_The task_
Once the line holding "- **CSS variables:**" is found in the listing below, write it out and each later line exactly, up to and including the one holding "- **Clamp() for".

■ ■ ■

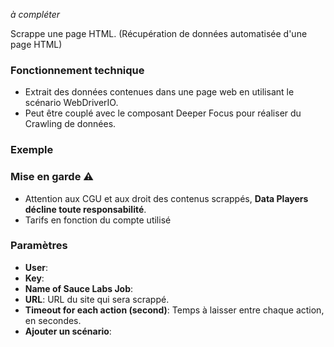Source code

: _à compléter_

Scrappe une page HTML. (Récupération de données automatisée d'une page HTML)

### Fonctionnement technique 

* Extrait des données contenues dans une page web en utilisant le scénario WebDriverIO.
* Peut être couplé avec le composant Deeper Focus pour réaliser du Crawling de données.

### Exemple

### Mise en garde ⚠️ 

* Attention aux CGU et aux droit des contenus scrappés, **Data Players décline toute responsabilité**.
* Tarifs en fonction du compte utilisé

### Paramètres 

- **User**:
- **Key**:
- **Name of Sauce Labs Job**:
- **URL**: URL du site qui sera scrappé.
- **Timeout for each action (second)**: Temps à laisser entre chaque action, en secondes.
- **Ajouter un scénario**: 



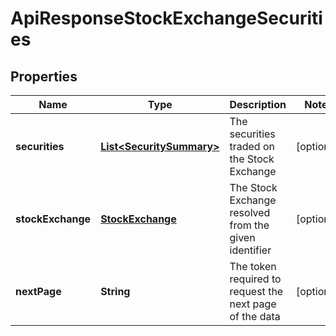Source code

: 
# ApiResponseStockExchangeSecurities

## Properties
Name | Type | Description | Notes
------------ | ------------- | ------------- | -------------
**securities** | [**List&lt;SecuritySummary&gt;**](SecuritySummary.md) | The securities traded on the Stock Exchange |  [optional]
**stockExchange** | [**StockExchange**](StockExchange.md) | The Stock Exchange resolved from the given identifier |  [optional]
**nextPage** | **String** | The token required to request the next page of the data |  [optional]



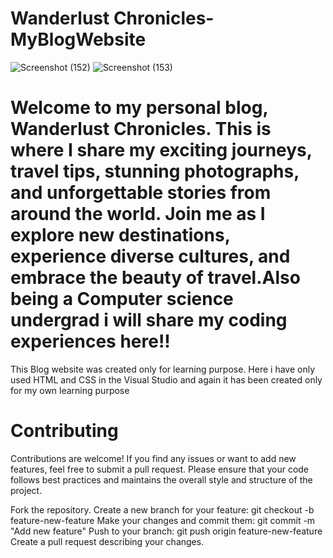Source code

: # Wanderlust Chronicles-MyBlogWebsite
![Screenshot (152)](https://github.com/SukanyaGhosh6/Website-Wanderlust-Chronicles-MyBlog/assets/78369568/3f0d70c2-da71-4721-aa23-77a1886e8dc6)
![Screenshot (153)](https://github.com/SukanyaGhosh6/Website-Wanderlust-Chronicles-MyBlog/assets/78369568/cf5fc231-6d97-405c-a173-00051766824a)
# Welcome to my personal blog, Wanderlust Chronicles. This is where I share my exciting journeys, travel tips, stunning photographs, and unforgettable stories from around the world. Join me as I explore new destinations, experience diverse cultures, and embrace the beauty of travel.Also being a Computer science undergrad i will share my coding experiences here!!
 This Blog website was created only for learning purpose.
 Here i have only used HTML and CSS in the Visual Studio and again it has been created only for my own learning purpose
# Contributing
Contributions are welcome! If you find any issues or want to add new features, feel free to submit a pull request. Please ensure that your code follows best practices and maintains the overall style and structure of the project.

Fork the repository.
Create a new branch for your feature: git checkout -b feature-new-feature
Make your changes and commit them: git commit -m "Add new feature"
Push to your branch: git push origin feature-new-feature
Create a pull request describing your changes.
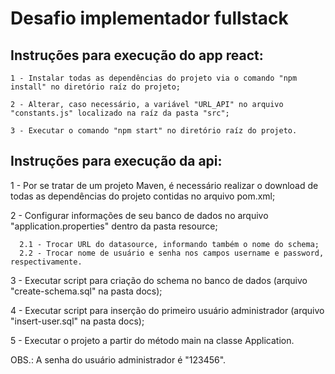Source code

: # Desafio implementador fullstack

## Instruções para execução do app react:

	1 - Instalar todas as dependências do projeto via o comando "npm install" no diretório raíz do projeto;
	
	2 - Alterar, caso necessário, a variável "URL_API" no arquivo "constants.js" localizado na raíz da pasta "src";
	
	3 - Executar o comando "npm start" no diretório raíz do projeto.

## Instruções para execução da api:

   1 - Por se tratar de um projeto Maven, é necessário realizar o download de todas as dependências do projeto contidas no arquivo pom.xml;
   
   2 - Configurar informações de seu banco de dados no arquivo "application.properties" dentro da pasta resource;
      
      2.1 - Trocar URL do datasource, informando também o nome do schema;
      2.2 - Trocar nome de usuário e senha nos campos username e password, respectivamente.
   
   3 - Executar script para criação do schema no banco de dados (arquivo "create-schema.sql" na pasta docs);
   
   4 - Executar script para inserção do primeiro usuário administrador (arquivo "insert-user.sql" na pasta docs);
   
   5 - Executar o projeto a partir do método main na classe Application.
   
OBS.: A senha do usuário administrador é "123456".
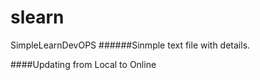# slearn
SimpleLearnDevOPS
######Sinmple text file with details.

####Updating from Local to Online 
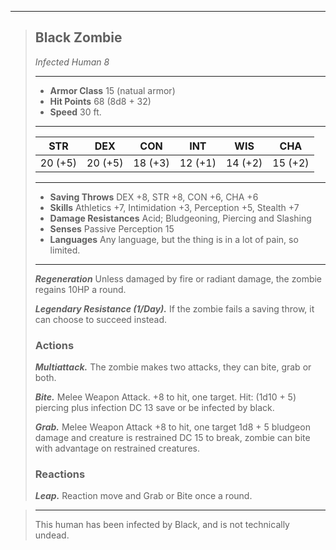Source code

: ___
> ## Black Zombie
>*Infected Human 8*
> ___
> - **Armor Class** 15 (natual armor)
> - **Hit Points** 68 (8d8 + 32)
> - **Speed** 30 ft.
>___
>|STR|DEX|CON|INT|WIS|CHA|
>|:---:|:---:|:---:|:---:|:---:|:---:|
>|20 (+5)|20 (+5)|18 (+3)|12 (+1)|14 (+2)|15 (+2)|
>___
> - **Saving Throws** DEX +8, STR +8, CON +6, CHA +6
> - **Skills** Athletics +7, Intimidation +3, Perception +5, Stealth +7
> - **Damage Resistances** Acid; Bludgeoning, Piercing and Slashing
> - **Senses** Passive Perception 15
> - **Languages** Any language, but the thing is in a lot of pain, so limited.
> ___
>
> ***Regeneration*** Unless damaged by fire or radiant damage, the zombie regains 10HP a round.
>
> ***Legendary Resistance (1/Day).*** If the zombie fails a saving throw, it can choose to succeed instead.
>
> ### Actions
> ***Multiattack.*** The zombie makes two attacks, they can bite, grab or both.
>
> ***Bite.*** Melee Weapon Attack. +8 to hit, one target. Hit: (1d10 + 5) piercing plus infection DC 13 save or be infected by black.
>
> ***Grab.*** Melee Weapon Attack +8 to hit, one target 1d8 + 5 bludgeon damage and creature is restrained DC 15 to break, zombie can bite with advantage on restrained creatures.
>
>### Reactions
> ***Leap.*** Reaction move and Grab or Bite once a round.
>

>___
> This human has been infected by Black, and is not technically undead.
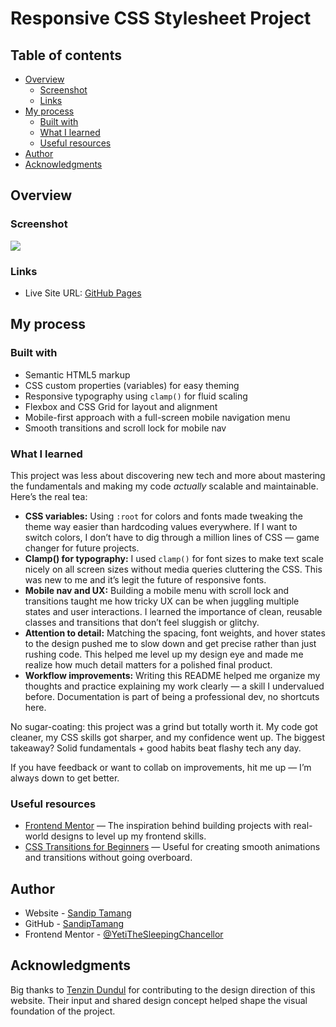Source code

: # Responsive CSS Stylesheet Project

## Table of contents

- [Overview](#overview)
  - [Screenshot](#screenshot)
  - [Links](#links)
- [My process](#my-process)
  - [Built with](#built-with)
  - [What I learned](#what-i-learned)
  - [Useful resources](#useful-resources)
- [Author](#author)
- [Acknowledgments](#acknowledgments)

## Overview

### Screenshot

![](img/screenshot.png)

### Links

- Live Site URL: [GitHub Pages](https://yetithesleepingchancellor.github.io/if-website-responsive/)

## My process

### Built with

- Semantic HTML5 markup  
- CSS custom properties (variables) for easy theming  
- Responsive typography using `clamp()` for fluid scaling  
- Flexbox and CSS Grid for layout and alignment  
- Mobile-first approach with a full-screen mobile navigation menu  
- Smooth transitions and scroll lock for mobile nav  

### What I learned

This project was less about discovering new tech and more about mastering the fundamentals and making my code *actually* scalable and maintainable. Here’s the real tea:

- **CSS variables:** Using `:root` for colors and fonts made tweaking the theme way easier than hardcoding values everywhere. If I want to switch colors, I don’t have to dig through a million lines of CSS — game changer for future projects.  
- **Clamp() for typography:** I used `clamp()` for font sizes to make text scale nicely on all screen sizes without media queries cluttering the CSS. This was new to me and it’s legit the future of responsive fonts.  
- **Mobile nav and UX:** Building a mobile menu with scroll lock and transitions taught me how tricky UX can be when juggling multiple states and user interactions. I learned the importance of clean, reusable classes and transitions that don’t feel sluggish or glitchy.  
- **Attention to detail:** Matching the spacing, font weights, and hover states to the design pushed me to slow down and get precise rather than just rushing code. This helped me level up my design eye and made me realize how much detail matters for a polished final product.  
- **Workflow improvements:** Writing this README helped me organize my thoughts and practice explaining my work clearly — a skill I undervalued before. Documentation is part of being a professional dev, no shortcuts here.

No sugar-coating: this project was a grind but totally worth it. My code got cleaner, my CSS skills got sharper, and my confidence went up. The biggest takeaway? Solid fundamentals + good habits beat flashy tech any day.

If you have feedback or want to collab on improvements, hit me up — I’m always down to get better.

### Useful resources

- [Frontend Mentor](https://www.frontendmentor.io/) — The inspiration behind building projects with real-world designs to level up my frontend skills.  
- [CSS Transitions for Beginners](https://www.w3schools.com/css/css3_transitions.asp) — Useful for creating smooth animations and transitions without going overboard.

## Author

- Website - [Sandip Tamang](https://www.tamangsandip.com.np)  
- GitHub - [SandipTamang](https://github.com/yetithesleepingchancellor)  
- Frontend Mentor - [@YetiTheSleepingChancellor](https://www.frontendmentor.io/profile/YetiTheSleepingChancellor)

## Acknowledgments

Big thanks to [Tenzin Dundul](https://github.com/tenzindundul) for contributing to the design direction of this website. Their input and shared design concept helped shape the visual foundation of the project.
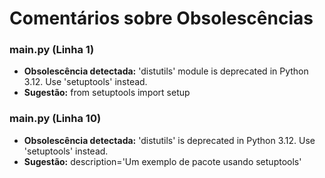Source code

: # Comentários sobre Obsolescências

### main.py (Linha 1)
- **Obsolescência detectada:** 'distutils' module is deprecated in Python 3.12. Use 'setuptools' instead.
- **Sugestão:** from setuptools import setup


### main.py (Linha 10)
- **Obsolescência detectada:** 'distutils' is deprecated in Python 3.12. Use 'setuptools' instead.
- **Sugestão:** description='Um exemplo de pacote usando setuptools'

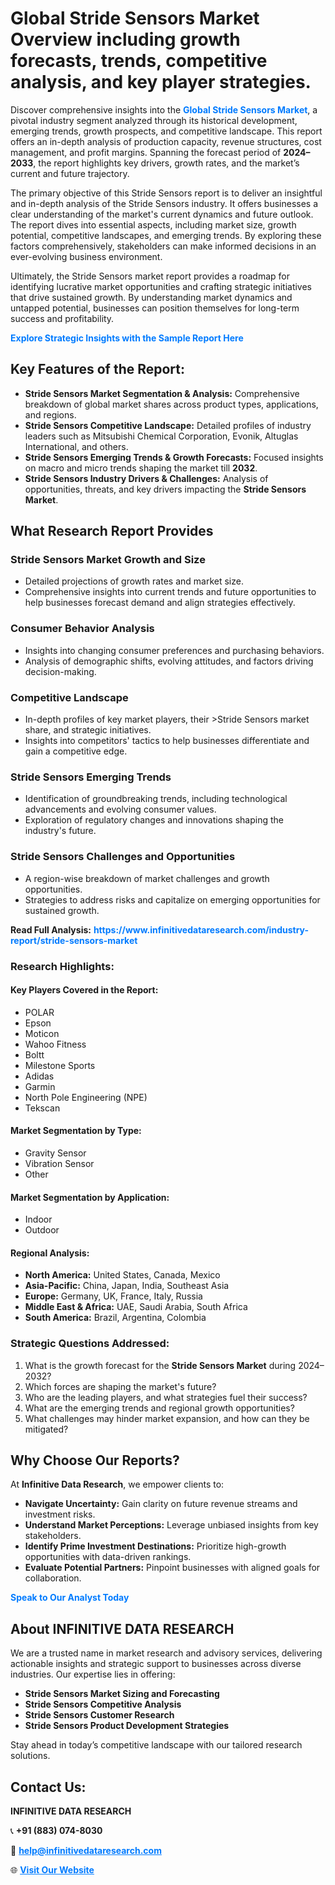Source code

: <h1>Global Stride Sensors Market Overview including growth forecasts, trends, competitive analysis, and key player strategies.</h1>
<p>
Discover comprehensive insights into the 
<a href="https://www.infinitivedataresearch.com/industry-report/stride-sensors-market" rel="dofollow" style="color: #007BFF; text-decoration: none;"><strong>Global Stride Sensors Market</strong></a>, a pivotal industry segment analyzed through its historical development, emerging trends, growth prospects, and competitive landscape. This report offers an in-depth analysis of production capacity, revenue structures, cost management, and profit margins. Spanning the forecast period of <strong>2024–2033</strong>, the report highlights key drivers, growth rates, and the market’s current and future trajectory.
</p>
<p>
The primary objective of this Stride Sensors report is to deliver an insightful and in-depth analysis of the Stride Sensors industry. It offers businesses a clear understanding of the market's current dynamics and future outlook. The report dives into essential aspects, including market size, growth potential, competitive landscapes, and emerging trends. By exploring these factors comprehensively, stakeholders can make informed decisions in an ever-evolving business environment.
</p>
<p>
Ultimately, the Stride Sensors market report provides a roadmap for identifying lucrative market opportunities and crafting strategic initiatives that drive sustained growth. By understanding market dynamics and untapped potential, businesses can position themselves for long-term success and profitability.
</p>
<p>
<a href="https://www.infinitivedataresearch.com/request-sample/reportId=106983" style="color: #007BFF; text-decoration: none;"><strong>Explore Strategic Insights with the Sample Report Here</strong></a>
</p>

<h2>Key Features of the Report:</h2>
<ul>
<li><strong>Stride Sensors Market Segmentation & Analysis:</strong> Comprehensive breakdown of global market shares across product types, applications, and regions.</li>
<li><strong>Stride Sensors Competitive Landscape:</strong> Detailed profiles of industry leaders such as Mitsubishi Chemical Corporation, Evonik, Altuglas International, and others.</li>
<li><strong>Stride Sensors Emerging Trends & Growth Forecasts:</strong> Focused insights on macro and micro trends shaping the market till <strong>2032</strong>.</li>
<li><strong>Stride Sensors Industry Drivers & Challenges:</strong> Analysis of opportunities, threats, and key drivers impacting the <strong>Stride Sensors Market</strong>.</li>
</ul>

<h2>What Research Report Provides</h2>
<h3>Stride Sensors Market Growth and Size</h3>
<ul>
<li>Detailed projections of growth rates and market size.</li>
<li>Comprehensive insights into current trends and future opportunities to help businesses forecast demand and align strategies effectively.</li>
</ul>

<h3>Consumer Behavior Analysis</h3>
<ul>
<li>Insights into changing consumer preferences and purchasing behaviors.</li>
<li>Analysis of demographic shifts, evolving attitudes, and factors driving decision-making.</li>
</ul>

<h3>Competitive Landscape</h3>
<ul>
<li>In-depth profiles of key market players, their >Stride Sensors market share, and strategic initiatives.</li>
<li>Insights into competitors' tactics to help businesses differentiate and gain a competitive edge.</li>
</ul>

<h3>Stride Sensors Emerging Trends</h3>
<ul>
<li>Identification of groundbreaking trends, including technological advancements and evolving consumer values.</li>
<li>Exploration of regulatory changes and innovations shaping the industry's future.</li>
</ul>

<h3>Stride Sensors Challenges and Opportunities</h3>
<ul>
<li>A region-wise breakdown of market challenges and growth opportunities.</li>
<li>Strategies to address risks and capitalize on emerging opportunities for sustained growth.</li>
</ul>
<p><strong>Read Full Analysis:</strong> <a href="https://www.infinitivedataresearch.com/industry-report/stride-sensors-market" rel="dofollow" style="color: #007BFF; text-decoration: none;"><strong>https://www.infinitivedataresearch.com/industry-report/stride-sensors-market</strong></a></p>
<h3>Research Highlights:</h3>
<h4>Key Players Covered in the Report:</h4>
<ul><li>POLAR</li><li>Epson</li><li>Moticon</li><li>Wahoo Fitness</li><li>Boltt</li><li>Milestone Sports</li><li>Adidas</li><li>Garmin</li><li>North Pole Engineering (NPE)</li><li>Tekscan</li></ul>
<h4>Market Segmentation by Type:</h4>
<ul><li>Gravity Sensor</li><li>Vibration Sensor</li><li>Other</li></ul>
<h4>Market Segmentation by Application:</h4>
<ul><li>Indoor</li><li>Outdoor</li></ul>

<h4>Regional Analysis:</h4>
<ul>
<li><strong>North America:</strong> United States, Canada, Mexico</li>
<li><strong>Asia-Pacific:</strong> China, Japan, India, Southeast Asia</li>
<li><strong>Europe:</strong> Germany, UK, France, Italy, Russia</li>
<li><strong>Middle East & Africa:</strong> UAE, Saudi Arabia, South Africa</li>
<li><strong>South America:</strong> Brazil, Argentina, Colombia</li>
</ul>

<h3>Strategic Questions Addressed:</h3>
<ol>
<li>What is the growth forecast for the <strong>Stride Sensors Market</strong> during 2024–2032?</li>
<li>Which forces are shaping the market's future?</li>
<li>Who are the leading players, and what strategies fuel their success?</li>
<li>What are the emerging trends and regional growth opportunities?</li>
<li>What challenges may hinder market expansion, and how can they be mitigated?</li>
</ol>

<h2>Why Choose Our Reports?</h2>
<p>At <strong>Infinitive Data Research</strong>, we empower clients to:</p>
<ul>
<li><strong>Navigate Uncertainty:</strong> Gain clarity on future revenue streams and investment risks.</li>
<li><strong>Understand Market Perceptions:</strong> Leverage unbiased insights from key stakeholders.</li>
<li><strong>Identify Prime Investment Destinations:</strong> Prioritize high-growth opportunities with data-driven rankings.</li>
<li><strong>Evaluate Potential Partners:</strong> Pinpoint businesses with aligned goals for collaboration.</li>
</ul>
<p><a href="https://www.infinitivedataresearch.com/industry-report/stride-sensors-market" rel="dofollow" style="color: #007BFF; text-decoration: none;"><strong>Speak to Our Analyst Today</strong></a></p>

<h2>About INFINITIVE DATA RESEARCH</h2>
<p>We are a trusted name in market research and advisory services, delivering actionable insights and strategic support to businesses across diverse industries. Our expertise lies in offering:</p>
<ul>
<li><strong>Stride Sensors Market Sizing and Forecasting</strong></li>
<li><strong>Stride Sensors Competitive Analysis</strong></li>
<li><strong>Stride Sensors Customer Research</strong></li>
<li><strong>Stride Sensors Product Development Strategies</strong></li>
</ul>
<p>Stay ahead in today’s competitive landscape with our tailored research solutions.</p>

<h2>Contact Us:</h2>
<p><strong>INFINITIVE DATA RESEARCH</strong></p>
<p>📞 <strong>+91 (883) 074-8030</strong></p>
<p>📧 <strong><a href="mailto:help@infinitivedataresearch.com" style="color: #007BFF;">help@infinitivedataresearch.com</a></strong></p>
<p>🌐 <strong><a href="https://www.infinitivedataresearch.com" rel="dofollow" style="color: #007BFF;">Visit Our Website</a></strong></p>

■ ■ ■

_Exercise response_
- **CSS variables:** Using `:root` for colors and fonts made tweaking the theme way easier than hardcoding values everywhere. If I want to switch colors, I don’t have to dig through a million lines of CSS — game changer for future projects.  
- **Clamp() for typography:** I used `clamp()` for font sizes to make text scale nicely on all screen sizes without media queries cluttering the CSS. This was new to me and it’s legit the future of responsive fonts.  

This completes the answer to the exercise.